-- LISTED RECORDS follows --

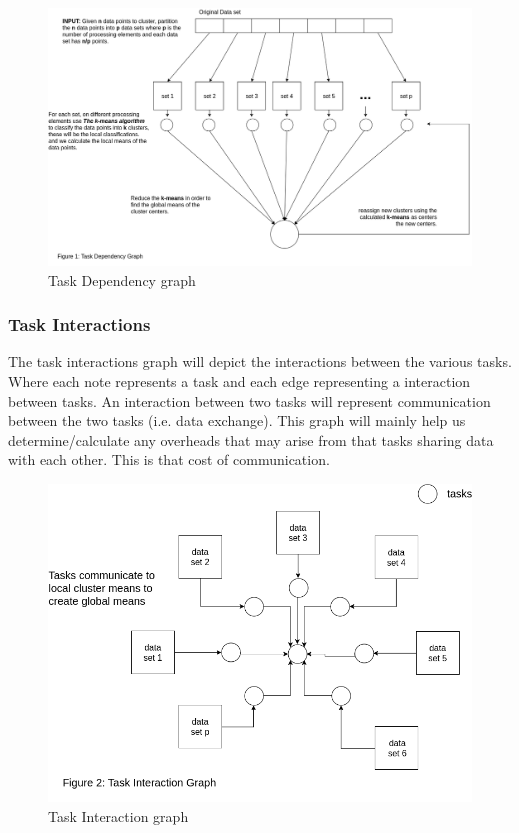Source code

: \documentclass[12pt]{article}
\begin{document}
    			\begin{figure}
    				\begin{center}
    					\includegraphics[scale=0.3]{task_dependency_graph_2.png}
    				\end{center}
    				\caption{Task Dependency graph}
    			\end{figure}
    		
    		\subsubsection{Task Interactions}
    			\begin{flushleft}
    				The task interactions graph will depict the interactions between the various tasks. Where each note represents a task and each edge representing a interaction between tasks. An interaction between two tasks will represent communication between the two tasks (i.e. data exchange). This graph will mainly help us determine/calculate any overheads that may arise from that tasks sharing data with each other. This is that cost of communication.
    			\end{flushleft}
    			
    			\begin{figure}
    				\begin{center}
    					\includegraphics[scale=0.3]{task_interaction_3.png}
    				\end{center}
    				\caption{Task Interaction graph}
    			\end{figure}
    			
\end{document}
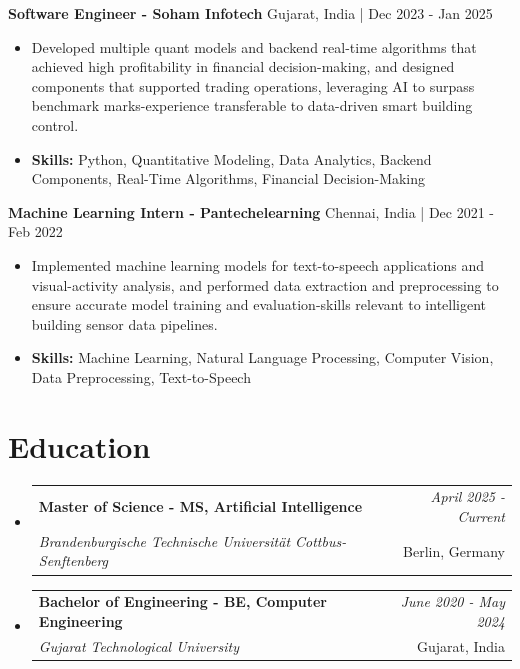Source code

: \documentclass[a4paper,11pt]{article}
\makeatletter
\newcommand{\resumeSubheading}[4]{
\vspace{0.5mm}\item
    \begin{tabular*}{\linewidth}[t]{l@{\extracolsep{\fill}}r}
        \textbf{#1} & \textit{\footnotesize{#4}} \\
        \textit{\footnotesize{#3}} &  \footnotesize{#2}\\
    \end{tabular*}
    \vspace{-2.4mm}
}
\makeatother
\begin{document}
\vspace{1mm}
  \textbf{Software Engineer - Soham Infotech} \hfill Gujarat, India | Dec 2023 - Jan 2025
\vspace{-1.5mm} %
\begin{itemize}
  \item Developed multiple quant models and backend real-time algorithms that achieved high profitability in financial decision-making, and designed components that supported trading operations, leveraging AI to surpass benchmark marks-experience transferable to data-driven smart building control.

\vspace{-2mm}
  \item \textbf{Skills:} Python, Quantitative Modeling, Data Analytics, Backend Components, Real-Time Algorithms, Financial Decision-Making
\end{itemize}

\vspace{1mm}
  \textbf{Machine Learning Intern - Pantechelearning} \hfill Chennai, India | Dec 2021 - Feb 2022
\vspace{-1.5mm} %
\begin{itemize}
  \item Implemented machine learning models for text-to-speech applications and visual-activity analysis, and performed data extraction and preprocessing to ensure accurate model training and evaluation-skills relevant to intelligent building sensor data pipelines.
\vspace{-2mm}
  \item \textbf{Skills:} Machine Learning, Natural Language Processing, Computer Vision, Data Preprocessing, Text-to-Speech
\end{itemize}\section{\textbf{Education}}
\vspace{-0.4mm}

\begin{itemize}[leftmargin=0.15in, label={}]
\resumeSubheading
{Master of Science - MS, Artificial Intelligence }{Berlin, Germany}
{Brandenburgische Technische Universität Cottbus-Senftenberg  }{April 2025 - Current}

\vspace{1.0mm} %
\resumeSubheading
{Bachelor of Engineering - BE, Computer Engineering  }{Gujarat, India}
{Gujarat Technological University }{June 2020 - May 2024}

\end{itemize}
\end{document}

-- LISTED RECORDS concluded --

- EXERCISE GOAL
The string "Gujarat" may appear in lines of the listing above; tally those lines and give the number only.

- OUTPUT
3